The majority of payments made by the EU in 2007 were regular, according to a report published on 10 November. But some members of the European Parliament have expressed ‘acute disappointment’ after auditors failed to sign off the EU accounts for the fourteenth consecutive year, identifying errors in two to five percent of payments made to the bloc’s member states.
The European Court of Auditors report for 2007, published on 10 November, asserts that “errors are still too frequent in some areas”.
Indeed, the report’s opinion on EU payments “remains broadly similar to last year,” when auditors also failed to approve the figures for 2006 (EURACTIV 14/11/07).
Nevertheless, the 2007 report finds that for most budget areas, including research grants and humanitarian aid, “between 95% and 98% of payments are error-free”.
As in previous years, the report shows that the highest rates of error lie in regional and cohesion policy spending, which is managed by national authorities. Errors here account for 42bn euro, with the court estimating that “at least 11% of the value of reimbursed costs should not have been paid out”.

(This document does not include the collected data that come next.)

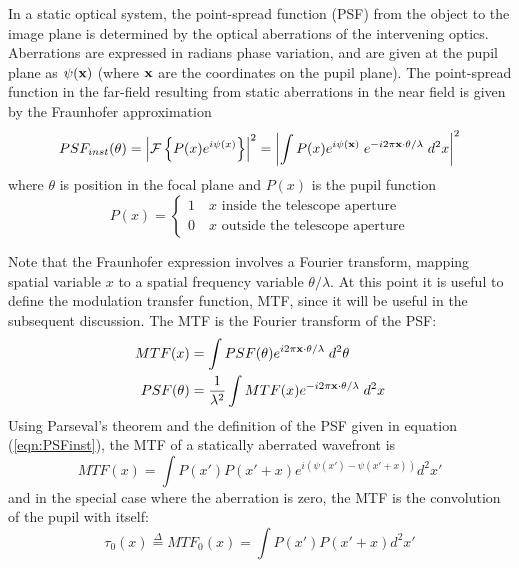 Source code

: \documentclass[11pt, oneside]{article}   	%
\begin{document}
In a static optical system, the point-spread function (PSF) from the object to the image plane is determined by the optical aberrations of the intervening optics. Aberrations are expressed in radians phase variation, and are given at the pupil plane as $\psi({\bf x})$ (where ${\bf x}$ are the coordinates on the pupil plane). The point-spread function in the far-field resulting from static aberrations in the near field is given by the Fraunhofer approximation
\begin{equation}
\label{eqn:PSFinst}
PSF_{inst}(\theta) = \left|{\cal F} \left\{ P(x) e^{i \psi(x)} \right\}\right|^2 = \left| \int{P(x) e^{i \psi({\bf x})}\; e^{-i 2 \pi {\bf x} \cdot {\bf \theta} / \lambda}\; d^2 x} \right|^2
\end{equation}
where $\theta$ is position in the focal plane and $P(x)$ is the pupil function
\begin{equation}
P(x) = \begin{cases}
                      1 \quad \text {$x$ inside the telescope aperture} \\
                      0 \quad \text {$x$ outside the telescope aperture}
           \end{cases}
\end{equation}

Note that the Fraunhofer expression involves a Fourier transform, mapping spatial variable $x$ to a spatial frequency variable $\theta/\lambda$. At this point it is useful to define the modulation transfer function, MTF, since it will be useful in the subsequent discussion. The MTF is the Fourier transform of the PSF:
\begin{align}
MTF(x) &= \int PSF(\theta) e^{i2\pi {\bf x} \cdot \theta / \lambda} \; d^2 \theta \\
PSF(\theta) &= \frac{1}{\lambda^2} \int MTF(x) e^{-i2\pi {\bf x} \cdot \theta / \lambda} \; d^2 x
\end{align}
Using Parseval's theorem and the definition of the PSF given in equation (\ref{eqn:PSFinst}), the MTF of a statically aberrated wavefront is
\begin{equation}
MTF(x) = \int P(x') P(x'+x) e^{i (\psi(x') - \psi(x'+x))} d^2 x'
\end{equation}
and in the special case where the aberration is zero, the MTF is the convolution of the pupil with itself:
\begin{equation}
\label{eqn:MTF0}
\tau_0(x) \overset{\Delta}{=}  MTF_0(x) = \int P(x') P(x'+x) d^2 x'
\end{equation}
\end{document}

Administration and Anti-Fraud Commissioner Siim Kallas responded by saying that the EU executive would redouble its efforts to recover funding money where necessary. Indeed, this year the Commission had imposed financial corrections on member states to the tune of 843m euro, he announced. He expects another 1.5bn euro to be recovered by March 2009.

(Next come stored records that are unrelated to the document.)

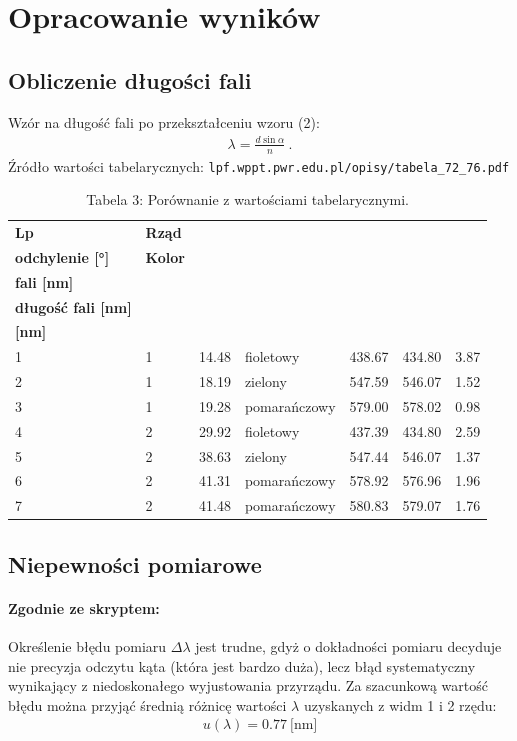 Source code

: \documentclass{fizykalab}
\begin{document}
{\newpage

\section*{Opracowanie wyników}
\subsection*{Obliczenie długości fali}
\par 
Wzór na długość fali po przekształceniu wzoru (2):
\begin{gather*}
	\lambda  = \frac{d \sin{\alpha}}{n} \ .
	\tag{3} 
\end{gather*}
Źródło wartości tabelarycznych: \verb|lpf.wppt.pwr.edu.pl/opisy/tabela_72_76.pdf|
\begin{table}[H]
	\centering
	\begin{tabular}{|l|l|l|l|l|l|l|}
		\hline
		\textbf{Lp} & \textbf{Rząd} & \makecell{\rule{0pt}{1em} \textbf{Średnie} \\ \textbf{odchylenie [°]}} & \textbf{Kolor} & \makecell{\textbf{Długość} \\ \textbf{fali [nm]}} & \makecell{\textbf{Przewidywana} \\  \textbf{długość fali [nm]}} & \makecell{\textbf{Różnica} \\ \textbf{[nm]}} \\ \hline\hline
		1 & 1 & 14.48 & fioletowy & 438.67 & 434.80 & 3.87 \\ \hline
		2 & 1 & 18.19 & zielony & 547.59 & 546.07 & 1.52 \\ \hline
		3 & 1 & 19.28 & pomarańczowy & 579.00 & 578.02 & 0.98 \\ \hline\hline
		4 & 2 & 29.92 & fioletowy & 437.39 & 434.80 & 2.59 \\ \hline
		5 & 2 & 38.63 & zielony & 547.44 & 546.07 & 1.37 \\ \hline
		6 & 2 & 41.31 & pomarańczowy & 578.92 & 576.96 & 1.96 \\ \hline
		7 & 2 & 41.48 & pomarańczowy & 580.83 & 579.07 & 1.76 \\ \hline
	\end{tabular}
	\caption*{Tabela 3: Porównanie z wartościami tabelarycznymi.}
\end{table}


\subsection*{Niepewności pomiarowe}
\paragraph*{Zgodnie ze skryptem: }
Określenie błędu pomiaru $\Delta \lambda$ jest trudne, gdyż o dokładności pomiaru decyduje nie
precyzja odczytu kąta (która jest bardzo duża), lecz błąd systematyczny wynikający
z niedoskonałego wyjustowania przyrządu. Za szacunkową wartość błędu można przyjąć
średnią różnicę wartości $\lambda$ uzyskanych z widm 1 i 2 rzędu:
\begin{gather*}
	u(\lambda) = 0.77 \ \text{[nm]}
\end{gather*}

}
\end{document}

“The Commission shall not hesitate to take a tough stance and suspend payments until all member states implement adequate corrective measures. And where errors have a financial impact, we shall recover the money,” Kallas said.
Meanwhile, parliamentarians said they were concerned by the report’s findings. “It is disappointing to note that the Court of Auditors is still not able to validate the execution of payments, in particular concerning structural funds,” said Dutch liberal MEP Jan Mulder, Alliance of Liberals and Democrats for Europe (ALDE) coordinator in Parliament’s budgetary control committee.
“The national declarations that are presented by member states on the Community funds they manage are not good enough,” Mulder lamented, welcoming an announcement by the Commission that it would seek an inter-institutional agreement on “the concept of tolerable risk of error” for EU-funded programmes.
The Court of Auditors report provides a basis for the 2007 budgetary discharge procedure between the European Parliament and the Council. MEPs are set to vote on the discharge in April 2009.